**DESCRIPTION OF THE TASK**:
Look through the listing below, find every line with the string "especially", and copy it.

**SUPPLIED MATERIAL**:
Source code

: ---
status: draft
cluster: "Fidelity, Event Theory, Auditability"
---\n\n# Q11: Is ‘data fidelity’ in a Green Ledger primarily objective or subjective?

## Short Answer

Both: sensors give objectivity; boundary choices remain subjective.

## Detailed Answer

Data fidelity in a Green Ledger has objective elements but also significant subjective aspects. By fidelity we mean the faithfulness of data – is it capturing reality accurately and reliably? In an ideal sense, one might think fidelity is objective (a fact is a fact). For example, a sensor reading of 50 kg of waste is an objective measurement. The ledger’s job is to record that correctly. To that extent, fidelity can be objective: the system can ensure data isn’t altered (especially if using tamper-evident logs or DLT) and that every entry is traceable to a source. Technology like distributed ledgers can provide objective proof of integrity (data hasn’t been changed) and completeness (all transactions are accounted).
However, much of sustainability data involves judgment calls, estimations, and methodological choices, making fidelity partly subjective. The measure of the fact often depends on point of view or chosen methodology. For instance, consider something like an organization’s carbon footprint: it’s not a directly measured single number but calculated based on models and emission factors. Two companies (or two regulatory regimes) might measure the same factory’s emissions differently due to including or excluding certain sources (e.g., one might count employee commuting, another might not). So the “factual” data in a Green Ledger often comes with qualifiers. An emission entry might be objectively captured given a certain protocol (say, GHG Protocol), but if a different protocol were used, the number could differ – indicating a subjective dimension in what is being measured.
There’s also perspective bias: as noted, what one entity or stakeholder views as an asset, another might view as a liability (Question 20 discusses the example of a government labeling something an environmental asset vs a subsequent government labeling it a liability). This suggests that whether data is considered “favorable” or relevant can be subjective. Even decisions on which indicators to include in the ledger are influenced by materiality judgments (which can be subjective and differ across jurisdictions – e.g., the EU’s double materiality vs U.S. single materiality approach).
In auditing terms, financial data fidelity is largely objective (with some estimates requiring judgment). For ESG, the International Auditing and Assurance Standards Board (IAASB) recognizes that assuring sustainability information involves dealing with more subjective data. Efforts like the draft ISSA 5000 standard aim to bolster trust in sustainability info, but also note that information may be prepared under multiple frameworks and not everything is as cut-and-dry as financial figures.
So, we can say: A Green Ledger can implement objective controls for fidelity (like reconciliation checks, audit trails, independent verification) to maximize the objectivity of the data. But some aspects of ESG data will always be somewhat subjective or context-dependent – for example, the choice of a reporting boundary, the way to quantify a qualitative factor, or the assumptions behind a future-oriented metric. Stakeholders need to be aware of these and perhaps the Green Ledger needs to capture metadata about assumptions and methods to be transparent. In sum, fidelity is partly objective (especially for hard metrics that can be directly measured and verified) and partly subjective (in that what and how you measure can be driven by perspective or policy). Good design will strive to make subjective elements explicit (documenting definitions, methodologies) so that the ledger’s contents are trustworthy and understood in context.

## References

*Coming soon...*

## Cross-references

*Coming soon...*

**SOLUTION**:
Data fidelity in a Green Ledger has objective elements but also significant subjective aspects. By fidelity we mean the faithfulness of data – is it capturing reality accurately and reliably? In an ideal sense, one might think fidelity is objective (a fact is a fact). For example, a sensor reading of 50 kg of waste is an objective measurement. The ledger’s job is to record that correctly. To that extent, fidelity can be objective: the system can ensure data isn’t altered (especially if using tamper-evident logs or DLT) and that every entry is traceable to a source. Technology like distributed ledgers can provide objective proof of integrity (data hasn’t been changed) and completeness (all transactions are accounted).
So, we can say: A Green Ledger can implement objective controls for fidelity (like reconciliation checks, audit trails, independent verification) to maximize the objectivity of the data. But some aspects of ESG data will always be somewhat subjective or context-dependent – for example, the choice of a reporting boundary, the way to quantify a qualitative factor, or the assumptions behind a future-oriented metric. Stakeholders need to be aware of these and perhaps the Green Ledger needs to capture metadata about assumptions and methods to be transparent. In sum, fidelity is partly objective (especially for hard metrics that can be directly measured and verified) and partly subjective (in that what and how you measure can be driven by perspective or policy). Good design will strive to make subjective elements explicit (documenting definitions, methodologies) so that the ledger’s contents are trustworthy and understood in context.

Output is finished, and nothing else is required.